My response stems from what I believe the nature of humanity is. And, to prevent this from ballooning to gigantic proportions my description will have to be cursory (me paenitet). To take our lead from the imago Dei in Genesis, the sine qua non of humanity is not rationality (although it is a necessary part). It is being the royal representative of God on earth. This is the almost unanimous view of OT scholars and, I think, the best philosophical and theological understanding as well. My contention then, is that our moral responsibilities stem from our divine representative (to use an unfortunately shallow word) telos rather than our rational capabilities (again, not saying rationality is irrelevant, just not sufficient).
If this is true, then we have a very strong natural law commitment. Morality stems from man’s nature and cannot be separated from it. Further, it seems that we have a very strong moral argument as morality points us directly back to God via our representative telos (rather than to rationality). But how is this possible given our previous argument? We would have to deny proposition 6, all natures do not exist independently from God. However, this does not collapse into a cosmological argument because it is not saying that no natures can be considered independently of God. While, of course, all natures depend on God and exist for his glory, one can still grasp the basic nature of dragonflies, dogs, or diamonds without direct reference to God and consider them independently of God.
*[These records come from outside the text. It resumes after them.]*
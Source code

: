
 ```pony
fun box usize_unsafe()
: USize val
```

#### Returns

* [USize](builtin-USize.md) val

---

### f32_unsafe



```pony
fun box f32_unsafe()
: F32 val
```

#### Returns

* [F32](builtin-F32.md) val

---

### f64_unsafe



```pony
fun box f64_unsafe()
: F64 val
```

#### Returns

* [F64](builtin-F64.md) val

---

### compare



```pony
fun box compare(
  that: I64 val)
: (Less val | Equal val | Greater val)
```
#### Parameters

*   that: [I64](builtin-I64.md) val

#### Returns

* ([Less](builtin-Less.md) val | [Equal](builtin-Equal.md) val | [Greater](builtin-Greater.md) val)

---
However, given that man is a unique animal, alone in being the image of God, he cannot be grasped without reference to his divine final end. Hence 6 would have to be changed to 6′ “Some natures exist independently from God” from which nothing follows (due to an undistributed middle).
Hence, I conclude that natural law and the moral argument are compatible and, given the right metaphysics, mutually reinforcing. Without God we could still know and have natural goods but not supernatural goods. Since morality is in effect a supernatural good (being directed toward and dependent on God), people could be evil but not necessarily immoral. Given that we know people are not only evil but immoral, there must be the supernatural. What I find most striking about this line of thought comes from final causality. Since a substance’s final cause stems from (or is) its formal cause, to change a thing’s final cause it to change what it is. To try and consider mankind apart from God is basically to change his final cause, it is to consider mankind inhumanely. Hence, if God is removed there is no morality and if God leaves then what’s left isn’t human. While this is not the conclusion of a typical moral argument, it does not condemn natural law and moral arguments to inconsistency but rather provides mutual support.
For the Thomists out there, parts of this will sound reminiscent of Thomas’ doctrine of the beatific vision being man’s last end. I suspect that one could create an argument very similar to the above with rationality being constitutive of morality, the imago Dei being rationality, rationality having the vision of God as the last end, and thereby concluding that morality both stems from man’s nature and necessarily points to God. This would accord with Roland’s previous intuitions about Aquinas’ fifth way.